A problem regarding removable singularity in complex analysis.

Question

I am reading complex analysis from Stein and Shakarchi.I am struggling with a problem given in the exercise.The problem is given below:

Suppose $f(z)$ is holomorphic in a punctured disc $D_r(z_0)-\{z_0\}$.Suppose also that $|f(z)|\leq A|z-z_0|^{-1+\epsilon}$ for some $\epsilon>0$ and all $z$ near $z_0$.Show that the singularity of $f$ at $z_0$ is removable.

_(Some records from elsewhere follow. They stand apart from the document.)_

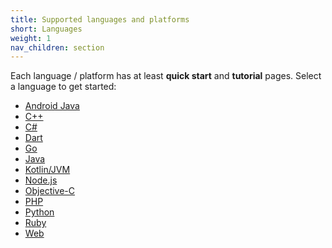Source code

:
```yaml
---
title: Supported languages and platforms
short: Languages
weight: 1
nav_children: section
---
```


Each language / platform has at least **quick start** and **tutorial** pages.
Select a language to get started:

- [Android Java](android)
- [C++](cpp)
- [C#](csharp)
- [Dart](dart)
- [Go](go)
- [Java](java)
- [Kotlin/JVM](kotlin)
- [Node.js](node)
- [Objective-C](objective-c)
- [PHP](php)
- [Python](python)
- [Ruby](ruby)
- [Web](web)
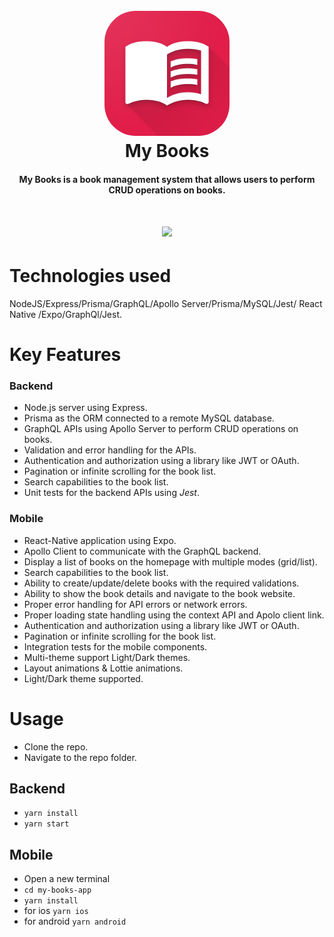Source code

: 
<h1 align="center">
  <br>
   <img style='border-radius:50px' src="my-books-app/assets/icon.png" alt="Markdownify" width="200">
  <br>
  My Books
  <br>
</h1>

<h4 align="center">My Books is a book management system that allows users to perform CRUD operations on books.</h4>
 

 
<h1 align="center">
<img src="https://github.com/Baraa-bi/MyBooks/assets/16765528/bdf4a326-dec4-4b11-b703-174c2dc78a27" height="500">
</h1>


# Technologies used

NodeJS/Express/Prisma/GraphQL/Apollo Server/Prisma/MySQL/Jest/ React Native /Expo/GraphQl/Jest.

# Key Features

### Backend 


- Node.js server using Express.
- Prisma as the ORM connected to a remote MySQL database. 
- GraphQL APIs using Apollo Server to perform CRUD operations on books.
- Validation and error handling for the APIs.
- Authentication and authorization using a library like JWT or OAuth.
- Pagination or infinite scrolling for the book list.
- Search capabilities to the book list.
- Unit tests for the backend APIs using *Jest*.

### Mobile

- React-Native application using Expo.
- Apollo Client to communicate with the GraphQL backend.
- Display a list of books on the homepage with multiple modes (grid/list).
- Search capabilities to the book list.
- Ability to create/update/delete books with the required validations.
- Ability to show the book details and navigate to the book website.
- Proper error handling for API errors or network errors.
- Proper loading state handling using the context API and Apolo client link.
- Authentication and authorization using a library like JWT or OAuth.
- Pagination or infinite scrolling for the book list.
- Integration tests for the mobile components.
- Multi-theme support Light/Dark themes.
- Layout animations & Lottie animations.
- Light/Dark theme supported.

# Usage

- Clone the repo.
- Navigate to the repo folder.

## Backend

- ```yarn install```
- ```yarn start```

## Mobile
- Open a new terminal 
- ```cd my-books-app```
- ```yarn install```
- for ios ```yarn ios``` 
- for android ```yarn android```
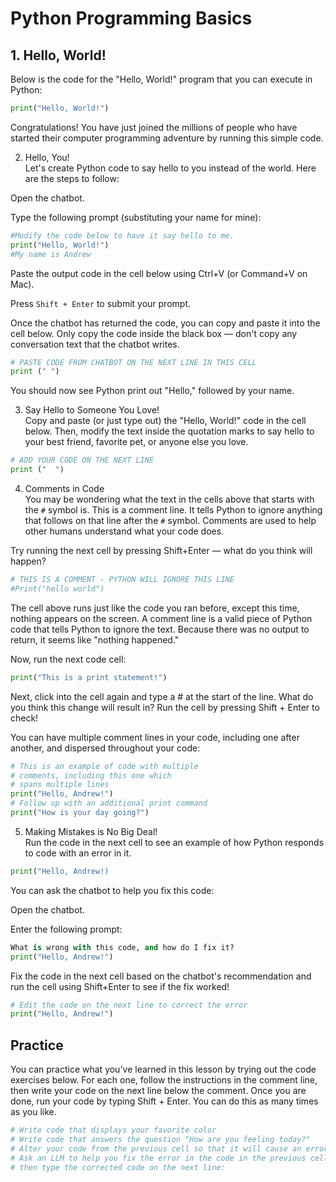# Python Programming Basics

## 1. Hello, World!

Below is the code for the "Hello, World!" program that you can execute in Python:

```python
print("Hello, World!")
```
Congratulations! You have just joined the millions of people who have started their computer programming adventure by running this simple code.

2. Hello, You!    
Let's create Python code to say hello to you instead of the world. Here are the steps to follow:

Open the chatbot.

Type the following prompt (substituting your name for mine):

```python
#Modify the code below to have it say hello to me.
print("Hello, World!")
#My name is Andrew
```
Paste the output code in the cell below using Ctrl+V (or Command+V on Mac).

Press `Shift + Enter` to submit your prompt.

Once the chatbot has returned the code, you can copy and paste it into the cell below. Only copy the code inside the black box — don't copy any conversation text that the chatbot writes.

```python
# PASTE CODE FROM CHATBOT ON THE NEXT LINE IN THIS CELL
print (" ")
```
You should now see Python print out "Hello," followed by your name.

3. Say Hello to Someone You Love!     
Copy and paste (or just type out) the "Hello, World!" code in the cell below. Then, modify the text inside the quotation marks to say hello to your best friend, favorite pet, or anyone else you love.

```python
# ADD YOUR CODE ON THE NEXT LINE
print ("  ")
```
4. Comments in Code     
You may be wondering what the text in the cells above that starts with the `#` symbol is. This is a comment line. It tells Python to ignore anything that follows on that line after the `#` symbol. Comments are used to help other humans understand what your code does.

Try running the next cell by pressing Shift+Enter — what do you think will happen?

```python
# THIS IS A COMMENT - PYTHON WILL IGNORE THIS LINE
#Print("hello world")
```
The cell above runs just like the code you ran before, except this time, nothing appears on the screen. A comment line is a valid piece of Python code that tells Python to ignore the text. Because there was no output to return, it seems like "nothing happened."

Now, run the next code cell:

```python
print("This is a print statement!")
```
Next, click into the cell again and type a # at the start of the line. What do you think this change will result in? Run the cell by pressing Shift + Enter to check!

You can have multiple comment lines in your code, including one after another, and dispersed throughout your code:

```python
# This is an example of code with multiple
# comments, including this one which
# spans multiple lines
print("Hello, Andrew!")
# Follow up with an additional print command
print("How is your day going?")
```
5. Making Mistakes is No Big Deal!     
Run the code in the next cell to see an example of how Python responds to code with an error in it.

```python
print("Hello, Andrew!)
```
You can ask the chatbot to help you fix this code:

Open the chatbot.

Enter the following prompt:

```python
What is wrong with this code, and how do I fix it?
print("Hello, Andrew!")
```
Fix the code in the next cell based on the chatbot's recommendation and run the cell using Shift+Enter to see if the fix worked!

```python
# Edit the code on the next line to correct the error 
print("Hello, Andrew!")
```
## Practice
You can practice what you've learned in this lesson by trying out the code exercises below. For each one, follow the instructions in the comment line, then write your code on the next line below the comment. Once you are done, run your code by typing Shift + Enter. You can do this as many times as you like.

```python
# Write code that displays your favorite color
# Write code that answers the question "How are you feeling today?"
# Alter your code from the previous cell so that it will cause an error when you run it
# Ask an LLM to help you fix the error in the code in the previous cell (or fix yourself) and
# then type the corrected code on the next line:
```
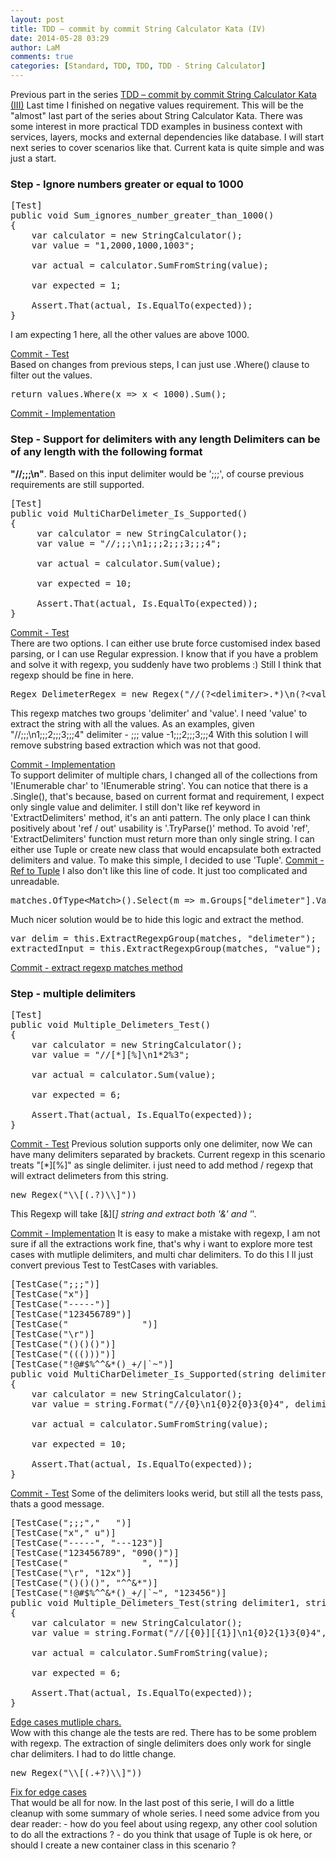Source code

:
 ```yaml
---
layout: post
title: TDD – commit by commit String Calculator Kata (IV)
date: 2014-05-28 03:29
author: LaM
comments: true
categories: [Standard, TDD, TDD, TDD - String Calculator]
---
```

<p>Previous part in the series <a href="http://www.mfranc.com/tdd/tdd-commit-by-commit-string-calculator-kata-iii/">TDD – commit by commit String Calculator Kata (III)</a> Last time I finished on negative values requirement. This will be the "almost" last part of the series about String Calculator Kata. There was some interest in more practical TDD examples in business context with services, layers, mocks and external dependencies like database. I will start next series to cover scenarios like that. Current kata is quite simple and was just a start.</p>

<h3>Step - Ignore numbers greater or equal to 1000</h3>

<pre class="lang:c# decode:true">[Test]
public void Sum_ignores_number_greater_than_1000()
{
    var calculator = new StringCalculator();
    var value = "1,2000,1000,1003";

    var actual = calculator.SumFromString(value);

    var expected = 1;

    Assert.That(actual, Is.EqualTo(expected));
}</pre>

<p>I am expecting 1 here, all the other values are above 1000.</p>

<p><a href="https://github.com/michal-franc/BlogStuff/commit/0bfd7712708ae01dd3dc5eb74fe87c0cc40e7524">Commit - Test</a><br />
Based on changes from previous steps, I can just use .Where() clause to filter out the values.</p>

<pre class="lang:c# decode:true">return values.Where(x => x &lt; 1000).Sum();
</pre>

<p><a href="https://github.com/michal-franc/BlogStuff/commit/90640c798257cecd6ea6814a85b48f73e914a659">Commit - Implementation</a></p>

<h3>Step - Support for delimiters with any length Delimiters can be of any length with the following format</h3>

<p><strong>"//;;;\n"</strong>. Based on this input delimiter would be ';;;', of course previous requirements are still supported.</p>

<pre class="lang:c# decode:true">[Test]
public void MultiCharDelimeter_Is_Supported()
{
     var calculator = new StringCalculator();
     var value = "//;;;\n1;;;2;;;3;;;4";

     var actual = calculator.Sum(value);

     var expected = 10;

     Assert.That(actual, Is.EqualTo(expected));
}</pre>

<p><a href="https://github.com/michal-franc/BlogStuff/commit/60695c28ed128c31402622510fd75287d6c268e0">Commit - Test</a><br />
There are two options. I can either use brute force customised index based parsing, or I can use Regular expression. I know that if you have a problem and solve it with regexp, you suddenly have two problems :) Still I think that regexp should be fine in here.</p>

<pre class="lang:c# decode:true">Regex DelimeterRegex = new Regex("//(?&lt;delimiter>.*)\n(?&lt;value>.*)", RegexOptions.Compiled);
</pre>

<p>This regexp matches two groups 'delimiter' and 'value'. I need 'value' to extract the string with all the values. As an examples, given "//;;;\n1;;;2;;;3;;;4" delimiter - ;;; value -1;;;2;;;3;;;4 With this solution I will remove substring based extraction which was not that good.</p>

<p><a href="https://github.com/michal-franc/BlogStuff/commit/ffe6520929658973a8bec7a4e254f600b7b8da99">Commit - Implementation</a><br />
To support delimiter of multiple chars, I changed all of the collections from 'IEnumerable char' to 'IEnumerable string'. You can notice that there is a .Single(), that's because, based on current format and requirement, I expect only single value and delimiter. I still don't like ref keyword in 'ExtractDelimiters' method, it's an anti pattern. The only place I can think positively about 'ref / out' usability is '.TryParse()' method. To avoid 'ref', 'ExtractDelimiters' function must return more than only single string. I can either use Tuple or create new class that would encapsulate both extracted delimiters and value. To make this simple, I decided to use 'Tuple'. <a href="https://github.com/michal-franc/BlogStuff/commit/bd05a0d885d4e2cd1622f03200d1dd8ad6677002">Commit - Ref to Tuple</a> I also don't like this line of code. It just too complicated and unreadable.</p>

<pre class="lang:c# decode:true">matches.OfType&lt;Match>().Select(m => m.Groups["delimeter"].Value).Single();
</pre>

<p>Much nicer solution would be to hide this logic and extract the method.</p>

<pre class="lang:c# decode:true">var delim = this.ExtractRegexpGroup(matches, "delimeter");
extractedInput = this.ExtractRegexpGroup(matches, "value");
</pre>

<p><a href="https://github.com/michal-franc/BlogStuff/commit/f36f9744000af4243b27019e28a52662fe1794e7">Commit - extract regexp matches method</a></p>

<h3>Step - multiple delimiters</h3>

<pre class="lang:c# decode:true">[Test]
public void Multiple_Delimeters_Test()
{
    var calculator = new StringCalculator();
    var value = "//[*][%]\n1*2%3";

    var actual = calculator.Sum(value);

    var expected = 6;

    Assert.That(actual, Is.EqualTo(expected));
}</pre>

<p><a href="https://github.com/michal-franc/BlogStuff/commit/5f5b2d5c9d47dcb659ba3e9821af492fa4117fc0">Commit - Test</a> Previous solution supports only one delimiter, now We can have many delimiters separated by brackets. Current regexp in this scenario treats "[*][%]" as single delimiter. i just need to add method / regexp that will extract delimeters from this string.</p>

<pre class="lang:c# decode:true">new Regex("\\[(.?)\\]"))
</pre>

<p>This Regexp will take [&amp;][<em>] string and extract both '&amp;' and '</em>'.</p>

<p><a href="https://github.com/michal-franc/BlogStuff/commit/13a3bf60a045d94fdf499aed08cde775eeca58a4">Commit - Implementation</a> It is easy to make a mistake with regexp, I am not sure if all the extractions work fine, that's why i want to explore more test cases with mutliple delimiters, and multi char delimiters. To do this I ll just convert previous Test to TestCases with variables.</p>

<pre class="lang:c# decode:true">[TestCase(";;;")]
[TestCase("x")]
[TestCase("-----")]
[TestCase("123456789")]
[TestCase("              ")]
[TestCase("\r")]
[TestCase("()()()")]
[TestCase("((()))")]
[TestCase("!@#$%^^&*()_+/|`~")]
public void MultiCharDelimeter_Is_Supported(string delimiter)
{
    var calculator = new StringCalculator();
    var value = string.Format("//{0}\n1{0}2{0}3{0}4", delimiter);

    var actual = calculator.SumFromString(value);

    var expected = 10;

    Assert.That(actual, Is.EqualTo(expected));
}</pre>

<p><a href="https://github.com/michal-franc/BlogStuff/commit/3422fa015188e7e624a599c2b37648c4f66d7225">Commit - Test</a> Some of the delimiters looks werid, but still all the tests pass, thats a good message.</p>

<pre class="lang:c# decode:true">[TestCase(";;;","   ")]
[TestCase("x"," u")]
[TestCase("-----", "---123")]
[TestCase("123456789", "090()")]
[TestCase("              ", "")]
[TestCase("\r", "12x")]
[TestCase("()()()", "^^&*")]
[TestCase("!@#$%^^&*()_+/|`~", "123456")]
public void Multiple_Delimeters_Test(string delimiter1, string delimeter2)
{
    var calculator = new StringCalculator();
    var value = string.Format("//[{0}][{1}]\n1{0}2{1}3{0}4", delimiter1, delimeter2);

    var actual = calculator.SumFromString(value);

    var expected = 6;

    Assert.That(actual, Is.EqualTo(expected));
}</pre>

<p><a href="https://github.com/michal-franc/BlogStuff/commit/38f45328dfbd8748c8cdcbf00799597d4b31e21f">Edge cases mutliple chars.</a><br />
Wow with this change ale the tests are red. There has to be some problem with regexp. The extraction of single delimiters does only work for single char delimiters. I had to do little change.</p>

<pre class="lang:c# decode:true">new Regex("\\[(.+?)\\]"))</pre>

<p><a href="https://github.com/michal-franc/BlogStuff/commit/a0169989f14232bf275ae7544eb9707e8ec41904">Fix for edge cases</a><br />
That would be all for now. In the last post of this serie, I will do a little cleanup with some summary of whole series. I need some advice from you dear reader: - how do you feel about using regexp, any other cool solution to do all the extractions ? - do you think that usage of Tuple is ok here, or should I create a new container class in this scenario ?</p>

I have no idea how to start the problem.I think that somehow I have to use Riemann theorem on removable singularity,which states that if $f$ is bounded in a neighborhood of $z_0$,then $f$ has removable singularity.That means I have to show that $f$ is bounded.Can someone help me to show that provided I am on the right track.

Addendum

I saw similar question on stack exchange but that too had no satisfactory answer.

Answer 1

Note that $|f(z) (z-z_0)|\le A|z-z_0|^{\epsilon}$, hence $f(z)(z-z_0)$ is bounded near $z_0$. Therefore $z_0$ is a removable singularity of $f(z)(z-z_0)$. And from the inequality again, $|f(z)(z-z_0)|\rightarrow 0$ as $z\rightarrow z_0$. Now we have the expansion $f(z)(z-z_0)=\sum_{n=1}^\infty a_n(z-z_0)^n$ where $n$ starts from $1$, as the LHS is $0$ at $z=z_0$. Hence $f(z) = \sum_{n=1}^\infty a_n (z-z_0)^{n-1}$ has analytic continuation to $z=z_0$ as well.

Answer 2

In the lavender region, $$ \begin{align} f(a) &=\frac1{2\pi i}\int_\gamma\frac{f(z)}{z-a}\,\mathrm{d}z\tag{1a}\\ &=\frac1{2\pi i}\int_{\partial B(z_0,r)}\frac{f(z)}{z-a}\,\mathrm{d}z\tag{1b} \end{align} $$ Explanation:
$\text{(1a)}$: Cauchy's Integral Formula
$\text{(1b)}$: the integral along the oppositely directed linear segments cancel
$\phantom{\text{(1b): }}$the integral along $B(z_0,\delta)$ is at most $\frac{2\pi\delta A\delta^{-1+\epsilon}}{|z_0-a|-\delta}=\frac{2\pi A\delta^{\epsilon}}{|z_0-a|-\delta}\to0$

The function defined by $\text{(1b)}$ is equal to $f$ in $B(z_0,r)\setminus\{z_0\}$ and is analytic in $B(z_0,r)$.